Where in the listing does the word "gitbook" appear? Report each line that holds it.

▶ **Exercise data**
"""

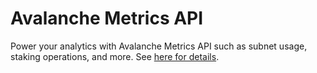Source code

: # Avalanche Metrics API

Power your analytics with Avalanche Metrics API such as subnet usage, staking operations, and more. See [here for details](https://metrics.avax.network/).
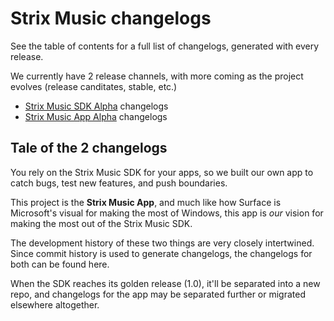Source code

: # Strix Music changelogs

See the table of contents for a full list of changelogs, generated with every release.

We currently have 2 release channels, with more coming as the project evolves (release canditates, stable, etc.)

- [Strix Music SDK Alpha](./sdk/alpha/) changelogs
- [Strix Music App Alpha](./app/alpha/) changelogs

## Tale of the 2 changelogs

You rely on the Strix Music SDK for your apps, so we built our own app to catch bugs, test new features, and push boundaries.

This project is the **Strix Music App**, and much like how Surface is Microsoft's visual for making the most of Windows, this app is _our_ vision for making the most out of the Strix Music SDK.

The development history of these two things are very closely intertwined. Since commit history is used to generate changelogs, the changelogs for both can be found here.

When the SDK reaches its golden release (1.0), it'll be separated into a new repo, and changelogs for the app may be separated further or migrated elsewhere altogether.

"""
"""

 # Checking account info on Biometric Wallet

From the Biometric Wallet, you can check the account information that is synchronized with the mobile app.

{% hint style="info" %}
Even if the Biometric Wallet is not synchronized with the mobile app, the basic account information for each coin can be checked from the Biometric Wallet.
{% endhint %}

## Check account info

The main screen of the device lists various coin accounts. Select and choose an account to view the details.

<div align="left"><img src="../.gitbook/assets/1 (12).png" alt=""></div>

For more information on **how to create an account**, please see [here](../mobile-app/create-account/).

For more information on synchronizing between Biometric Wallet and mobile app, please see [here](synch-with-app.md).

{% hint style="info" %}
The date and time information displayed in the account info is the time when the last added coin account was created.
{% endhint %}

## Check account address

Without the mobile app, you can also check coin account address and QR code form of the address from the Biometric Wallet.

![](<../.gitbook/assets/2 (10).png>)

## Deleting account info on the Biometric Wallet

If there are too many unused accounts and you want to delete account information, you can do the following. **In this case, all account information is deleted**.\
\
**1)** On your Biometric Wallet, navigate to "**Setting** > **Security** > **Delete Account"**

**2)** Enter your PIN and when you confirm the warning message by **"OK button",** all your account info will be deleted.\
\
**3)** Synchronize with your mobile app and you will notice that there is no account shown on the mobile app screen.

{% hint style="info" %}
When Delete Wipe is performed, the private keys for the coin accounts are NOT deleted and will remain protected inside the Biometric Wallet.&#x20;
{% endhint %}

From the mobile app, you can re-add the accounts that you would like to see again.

"""

▶ **Response**
<div align="left"><img src="../.gitbook/assets/1 (12).png" alt=""></div>
![](<../.gitbook/assets/2 (10).png>)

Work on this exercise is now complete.